Lang::JA::Kana - Japanese Kana Conversion Utilities

Documentation:

Main: English • 日本語
Romaji: README-Romaji.md
Cyrillic: English • Русский
Hangul: English • 한국어

Overview

Lang::JA::Kana is a Raku module for converting between different Japanese kana scripts (Hiragana and Katakana) and their various forms.
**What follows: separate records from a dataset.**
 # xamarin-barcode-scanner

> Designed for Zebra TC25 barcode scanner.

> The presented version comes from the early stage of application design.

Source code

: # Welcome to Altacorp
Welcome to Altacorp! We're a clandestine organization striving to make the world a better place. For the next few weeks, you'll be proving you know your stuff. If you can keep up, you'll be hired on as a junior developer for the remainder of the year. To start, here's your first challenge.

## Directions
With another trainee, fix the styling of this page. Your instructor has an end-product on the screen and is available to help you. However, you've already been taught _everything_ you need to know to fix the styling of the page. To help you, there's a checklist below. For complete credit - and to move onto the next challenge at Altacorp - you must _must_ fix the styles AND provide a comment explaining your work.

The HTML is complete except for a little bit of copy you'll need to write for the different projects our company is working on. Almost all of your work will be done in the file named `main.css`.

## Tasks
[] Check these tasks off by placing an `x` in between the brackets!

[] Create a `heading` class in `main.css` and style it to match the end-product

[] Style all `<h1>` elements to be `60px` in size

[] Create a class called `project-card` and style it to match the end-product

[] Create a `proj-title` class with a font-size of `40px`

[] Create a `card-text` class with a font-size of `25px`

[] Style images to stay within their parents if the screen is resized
It provides support for modern kana, historical variants, half-width characters, and specialized Unicode symbols.

Features

Bidirectional Script Conversion: Seamless conversion between Hiragana and Katakana
Half-width Support: Handling of half-width katakana (ﾊﾝｶｸ) conversion
Historical Kana: Support for Hentaigana (変体仮名) and obsolete characters
Modern Extensions: Foreign sound adaptations (ファ, ティ, ウィ, etc.)
Specialized Symbols: Circled and squared katakana processing
Sound Mark Analysis: Diacritical mark separation and analysis
Cross-script Integration: Built-in integration with Romaji, Cyrillic, and Hangul converters

Installation

use Lang::JA::Kana;

Basic Usage

Hiragana ↔ Katakana Conversion

use Lang::JA::Kana;

# Basic conversions
say to-katakana("こんにちは");     # → コンニチハ
say to-hiragana("コンニチハ");     # → こんにちは

# With modern extensions
say to-katakana("ふぁみりー");     # → ファミリー
say to-hiragana("ファミリー");     # → ふぁみりー

# Combination sounds (拗音)
say to-katakana("きゃりーぱみゅぱみゅ");  # → キャリーパミュパミュ
say to-hiragana("キャリーパミュパミュ");  # → きゃりーぱみゅぱみゅ

# Mixed text (non-kana characters pass through unchanged)
say to-katakana("Hello こんにちは World");  # → Hello コンニチハ World
say to-hiragana("Hello コンニチハ World");  # → Hello こんにちは World

Half-width Katakana Conversion

# Half-width to full-width conversion
say to-fullwidth-katakana("ｱｲｳｴｵ");     # → アイウエオ
say to-fullwidth-katakana("ｶﾞｷﾞｸﾞ");    # → ガギグ (voiced combinations)
say to-fullwidth-katakana("ﾊﾟﾋﾟﾌﾟ");    # → パピプ (semi-voiced combinations)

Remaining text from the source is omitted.